■ **PROVIDED DATA**:
+-------+
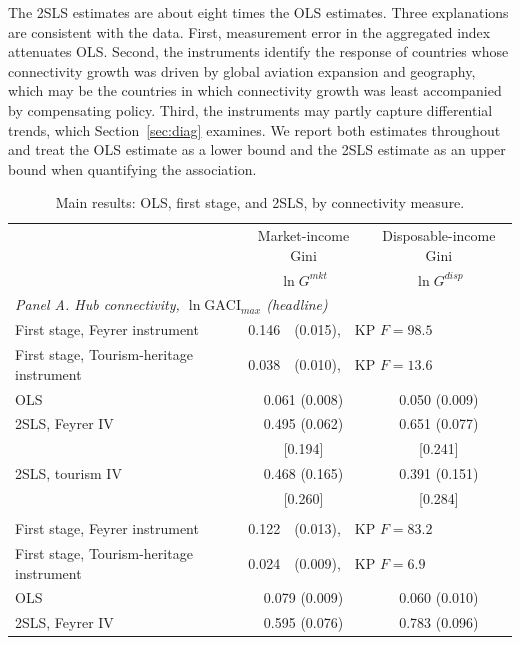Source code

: The 2SLS estimates are about eight times the OLS estimates. Three explanations are consistent with the data. First, measurement error in the aggregated index attenuates OLS. Second, the instruments identify the response of countries whose connectivity growth was driven by global aviation expansion and geography, which may be the countries in which connectivity growth was least accompanied by compensating policy. Third, the instruments may partly capture differential trends, which Section~\ref{sec:diag} examines. We report both estimates throughout and treat the OLS estimate as a lower bound and the 2SLS estimate as an upper bound when quantifying the association.

\begin{table}[H]\centering\caption{Main results: OLS, first stage, and 2SLS, by connectivity measure.}\label{tab:main}
\begin{threeparttable}\small\begin{tabular}{lcc}
\toprule
 & Market-income Gini & Disposable-income Gini \\
 & $\ln G^{mkt}$ & $\ln G^{disp}$ \\
\midrule
\multicolumn{3}{l}{\emph{Panel A. Hub connectivity, $\ln\mathrm{GACI}_{max}$ (headline)}}\\
First stage, Feyrer instrument & \multicolumn{2}{l}{0.146\sym{***}\ \ (0.015),\ \ KP $F=98.5$} \\
First stage, Tourism-heritage instrument & \multicolumn{2}{l}{0.038\sym{***}\ \ (0.010),\ \ KP $F=13.6$} \\
OLS & 0.061\sym{***} (0.008) & 0.050\sym{***} (0.009) \\
2SLS, Feyrer IV & 0.495\sym{***} (0.062) & 0.651\sym{***} (0.077) \\
 & [0.194]\sym{**} & [0.241]\sym{***} \\
2SLS, tourism IV & 0.468\sym{***} (0.165) & 0.391\sym{***} (0.151) \\
 & [0.260]\sym{*} & [0.284] \\
\addlinespace
\multicolumn{3}{l}{\emph{Panel B. Hub quality, $\ln\mathrm{GACI}_{cwm}$}}\\
First stage, Feyrer instrument & \multicolumn{2}{l}{0.122\sym{***}\ \ (0.013),\ \ KP $F=83.2$} \\
First stage, Tourism-heritage instrument & \multicolumn{2}{l}{0.024\sym{***}\ \ (0.009),\ \ KP $F=6.9$} \\
OLS & 0.079\sym{***} (0.009) & 0.060\sym{***} (0.010) \\
2SLS, Feyrer IV & 0.595\sym{***} (0.076) & 0.783\sym{***} (0.096) \\

\end{tabular}
\end{threeparttable}
\end{table}
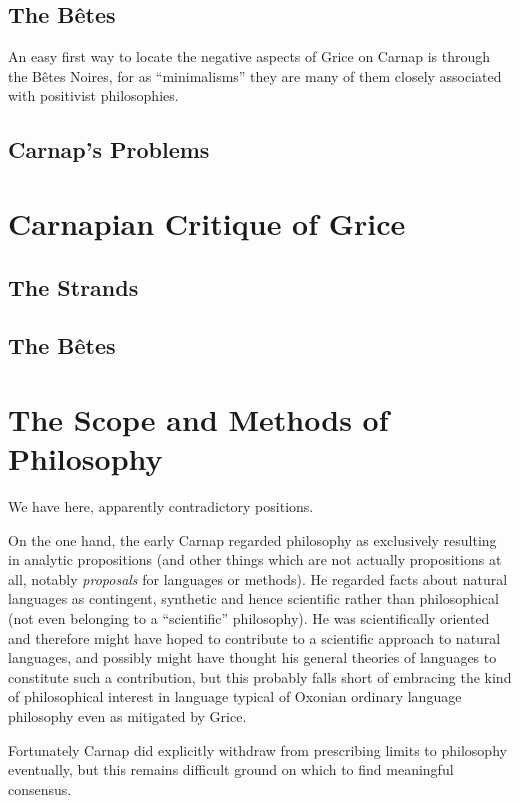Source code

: \documentclass[10pt,titlepage]{book}
\begin{document}
\subsection{The B\^etes}

An easy first way to locate the negative aspects of Grice on Carnap is through the B\^etes Noires, for as ``minimalisms'' they are many of them closely associated with positivist philosophies.

\subsection{Carnap's Problems}

\section{Carnapian Critique of Grice}

\subsection{The Strands}

\subsection{The B\^etes}

\section{The Scope and Methods of Philosophy}

We have here, apparently contradictory positions.

On the one hand, the early Carnap regarded philosophy as exclusively resulting in analytic propositions (and other things which are not actually propositions at all, notably {\it proposals} for languages or methods).
He regarded facts about natural languages as contingent, synthetic and hence scientific rather than philosophical (not even belonging to a ``scientific'' philosophy).
He was scientifically oriented and therefore might have hoped to contribute to a scientific approach to natural languages, and possibly might have thought his general theories of languages to constitute such a contribution, but this probably falls short of embracing the kind of philosophical interest in language typical of Oxonian ordinary language philosophy even as mitigated by Grice.

Fortunately Carnap did explicitly withdraw from prescribing limits to philosophy eventually, but this remains difficult ground on which to find meaningful consensus.
\end{document}

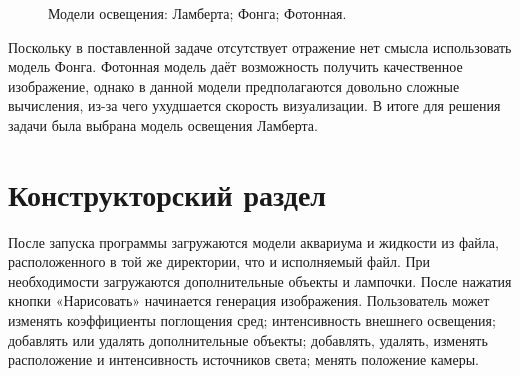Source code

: \documentclass[14pt,a4paper]{extarticle}
\begin{document}
	    \begin{figure}[H]  
	    	\vspace{-4ex} \centering {}  
	    	\hspace{4ex}
	    	\hspace{4ex}
	    	\caption{Модели освещения:  Ламберта;  Фонга;  Фотонная.} \label{LightModel}
	    \end{figure}
    	
    	Поскольку в поставленной задаче отсутствует отражение нет смысла использовать модель Фонга. 
    	Фотонная модель даёт возможность получить качественное изображение, 
    	однако в данной модели предполагаются довольно сложные вычисления, из-за чего ухудшается скорость визуализации. 
    	В итоге для решения задачи была выбрана модель освещения Ламберта.
	    	
\clearpage
\section{Конструкторский раздел}  
	После запуска программы загружаются модели аквариума и жидкости из файла, 
	расположенного в той же директории, что и исполняемый файл. 
	При необходимости загружаются дополнительные объекты и лампочки. 
	После нажатия кнопки «Нарисовать» начинается генерация изображения. 
	Пользователь может изменять коэффициенты поглощения сред; интенсивность внешнего освещения; 
	добавлять или удалять дополнительные объекты; добавлять, удалять, изменять расположение и интенсивность источников света; 
	менять положение камеры.
\end{document}
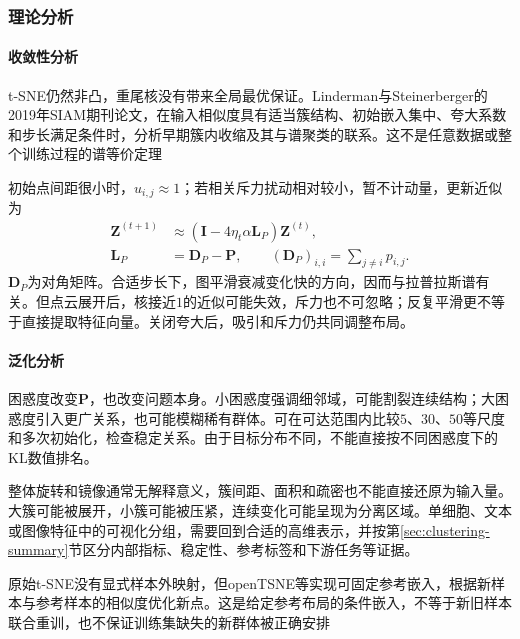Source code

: \subsubsection{理论分析}
\label{sec:dim-tsne-theory}

\paragraph{收敛性分析}

t-SNE仍然非凸，重尾核没有带来全局最优保证。Linderman与Steinerberger的2019年SIAM期刊论文，在输入相似度具有适当簇结构、初始嵌入集中、夸大系数和步长满足条件时，分析早期簇内收缩及其与谱聚类的联系。这不是任意数据或整个训练过程的谱等价定理

初始点间距很小时，$u_{i,j}\approx1$；若相关斥力扰动相对较小，暂不计动量，更新近似为
\begin{equation}
  \label{eq:dim-tsne-spectral-approximation}
  \begin{aligned}
    \bm{Z}^{(t+1)}
      &\approx(\bm{I}-4\eta_t\alpha\bm{L}_{P})\bm{Z}^{(t)},\\
    \bm{L}_{P}&=\bm{D}_{P}-\bm{P},\qquad
    (\bm{D}_{P})_{i,i}=\sum_{j\ne i}p_{i,j}.
  \end{aligned}
\end{equation}
$\bm{D}_{P}$为对角矩阵。合适步长下，图平滑衰减变化快的方向，因而与拉普拉斯谱有关。但点云展开后，核接近$1$的近似可能失效，斥力也不可忽略；反复平滑更不等于直接提取特征向量。关闭夸大后，吸引和斥力仍共同调整布局。

\paragraph{泛化分析}

困惑度改变$\bm{P}$，也改变问题本身。小困惑度强调细邻域，可能割裂连续结构；大困惑度引入更广关系，也可能模糊稀有群体。可在可达范围内比较$5$、$30$、$50$等尺度和多次初始化，检查稳定关系。由于目标分布不同，不能直接按不同困惑度下的KL数值排名。

整体旋转和镜像通常无解释意义，簇间距、面积和疏密也不能直接还原为输入量。大簇可能被展开，小簇可能被压紧，连续变化可能呈现为分离区域。单细胞、文本或图像特征中的可视化分组，需要回到合适的高维表示，并按第\ref{sec:clustering-summary}节区分内部指标、稳定性、参考标签和下游任务等证据。

原始t-SNE没有显式样本外映射，但openTSNE等实现可固定参考嵌入，根据新样本与参考样本的相似度优化新点。这是给定参考布局的条件嵌入，不等于新旧样本联合重训，也不保证训练集缺失的新群体被正确安排

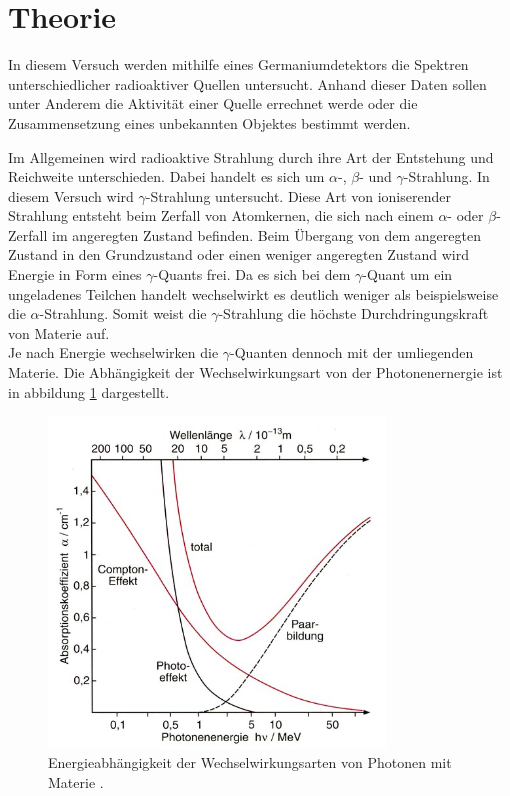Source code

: \section{Theorie}
In diesem Versuch werden mithilfe eines Germaniumdetektors die Spektren
unterschiedlicher radioaktiver Quellen untersucht. Anhand dieser Daten sollen unter Anderem
die Aktivität einer Quelle errechnet werde oder die Zusammensetzung eines unbekannten Objektes bestimmt
werden.

Im Allgemeinen wird radioaktive Strahlung durch ihre Art der Entstehung und Reichweite unterschieden.
Dabei handelt es sich um $\alpha$-, $\beta$- und $\gamma$-Strahlung. In diesem Versuch wird $\gamma$-Strahlung
untersucht. Diese Art von ioniserender Strahlung entsteht beim Zerfall von Atomkernen, die sich nach einem $\alpha$- oder
$\beta$-Zerfall im angeregten Zustand befinden. Beim Übergang von dem angeregten Zustand in den Grundzustand oder einen
weniger angeregten Zustand wird Energie in Form eines $\gamma$-Quants frei. Da es sich bei dem $\gamma$-Quant um ein
ungeladenes Teilchen handelt wechselwirkt es deutlich weniger als beispielsweise die $\alpha$-Strahlung. Somit weist die
$\gamma$-Strahlung die höchste Durchdringungskraft von Materie auf. \\
Je nach Energie wechselwirken die $\gamma$-Quanten dennoch mit der umliegenden Materie.
Die Abhängigkeit der Wechselwirkungsart von der Photonenernergie ist in abbildung \ref{fig:WW}
dargestellt.
\begin{figure}[H]
    \centering
    \includegraphics[width=0.8\textwidth]{WW.png}
    \caption{Energieabhängigkeit der Wechselwirkungsarten von Photonen mit Materie \cite{WW}.}
    \label{fig:WW}
\end{figure} \noindent
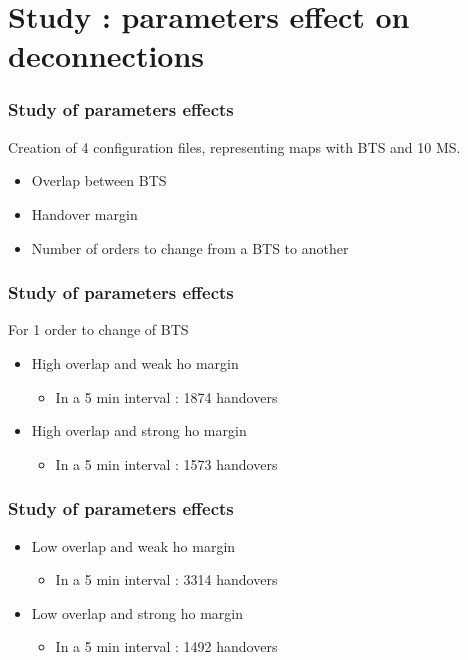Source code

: \documentclass{beamer}
\begin{document}
\section{Study : parameters effect on deconnections}

\begin{frame}
\frametitle{Study of parameters effects}
Creation of 4 configuration files, representing maps with BTS and 10 MS.
\begin{itemize}
 \item Overlap between BTS
 \item Handover margin
 \item Number of orders to change from a BTS to another
\end{itemize}
\end{frame}
\begin{frame}
\frametitle{Study of parameters effects}
For 1 order to change of BTS
\begin{itemize}
 \item High overlap and weak ho margin
  \begin{itemize}
    \item In a 5 min interval : 1874 handovers
  \end{itemize}
 \item High overlap and strong ho margin
  \begin{itemize}
    \item In a 5 min interval : 1573 handovers
  \end{itemize}
\end{itemize}
\end{frame}
\begin{frame}
\frametitle{Study of parameters effects}
\begin{itemize}
 \item Low overlap and weak ho margin
  \begin{itemize}
    \item In a 5 min interval : 3314 handovers
  \end{itemize}
 \item Low overlap and strong ho margin
  \begin{itemize}
    \item In a 5 min interval : 1492 handovers
  \end{itemize}
\end{itemize}
\end{frame}
\end{document}
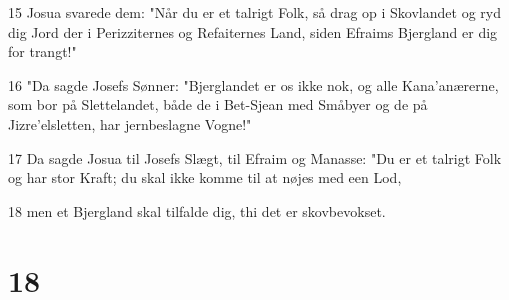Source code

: \par 15 Josua svarede dem: "Når du er et talrigt Folk, så drag op i Skovlandet og ryd dig Jord der i Perizziternes og Refaiternes Land, siden Efraims Bjergland er dig for trangt!"
\par 16 "Da sagde Josefs Sønner: "Bjerglandet er os ikke nok, og alle Kana'anærerne, som bor på Slettelandet, både de i Bet-Sjean med Småbyer og de på Jizre'elsletten, har jernbeslagne Vogne!"
\par 17 Da sagde Josua til Josefs Slægt, til Efraim og Manasse: "Du er et talrigt Folk og har stor Kraft; du skal ikke komme til at nøjes med een Lod,
\par 18 men et Bjergland skal tilfalde dig, thi det er skovbevokset.

\chapter{18}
+-------+
■ **HOW TO COMPLETE THIS TASK**:
Return, unchanged, the run of lines above that opens with the line containing "расположенного в той" and closes with the line containing "Пользователь может изменять". Include both.

■ **TASK ANSWER**:
	расположенного в той же директории, что и исполняемый файл. 
	При необходимости загружаются дополнительные объекты и лампочки. 
	После нажатия кнопки «Нарисовать» начинается генерация изображения. 
	Пользователь может изменять коэффициенты поглощения сред; интенсивность внешнего освещения; 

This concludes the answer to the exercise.